About this task:
An exact transcription of the entries is required, with none of the pictures carried over.

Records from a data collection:
++++

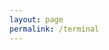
 ```yaml
---
layout: page
permalink: /terminal
---
```

<div id="console"></div>

<script src="/assets/terminal/terminal.js"></script>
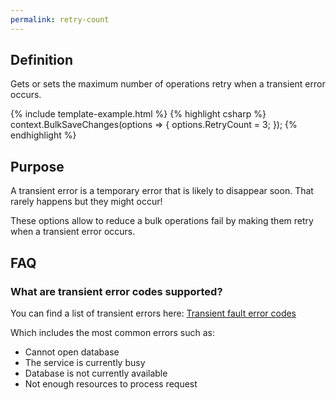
 ```yaml
---
permalink: retry-count
---
```


## Definition
Gets or sets the maximum number of operations retry when a transient error occurs.

{% include template-example.html %} 
{% highlight csharp %}
context.BulkSaveChanges(options => {
	options.RetryCount = 3;
});
{% endhighlight %}

## Purpose
A transient error is a temporary error that is likely to disappear soon. That rarely happens but they might occur!

These options allow to reduce a bulk operations fail by making them retry when a transient error occurs.

## FAQ

### What are transient error codes supported?
You can find a list of transient errors here: [Transient fault error codes](https://docs.microsoft.com/en-us/azure/sql-database/sql-database-develop-error-messages#transient-fault-error-codes)

Which includes the most common errors such as:
- Cannot open database
- The service is currently busy
- Database is not currently available
- Not enough resources to process request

++++

Task output:
 ```yaml
---
layout: page
permalink: /terminal
---
```

<div id="console"></div>

<script src="/assets/terminal/terminal.js"></script>
 ```yaml
---
permalink: retry-count
---
```


## Definition
Gets or sets the maximum number of operations retry when a transient error occurs.

{% include template-example.html %} 
{% highlight csharp %}
context.BulkSaveChanges(options => {
	options.RetryCount = 3;
});
{% endhighlight %}

## Purpose
A transient error is a temporary error that is likely to disappear soon. That rarely happens but they might occur!

These options allow to reduce a bulk operations fail by making them retry when a transient error occurs.

## FAQ

### What are transient error codes supported?
You can find a list of transient errors here: [Transient fault error codes](https://docs.microsoft.com/en-us/azure/sql-database/sql-database-develop-error-messages#transient-fault-error-codes)

Which includes the most common errors such as:
- Cannot open database
- The service is currently busy
- Database is not currently available
- Not enough resources to process request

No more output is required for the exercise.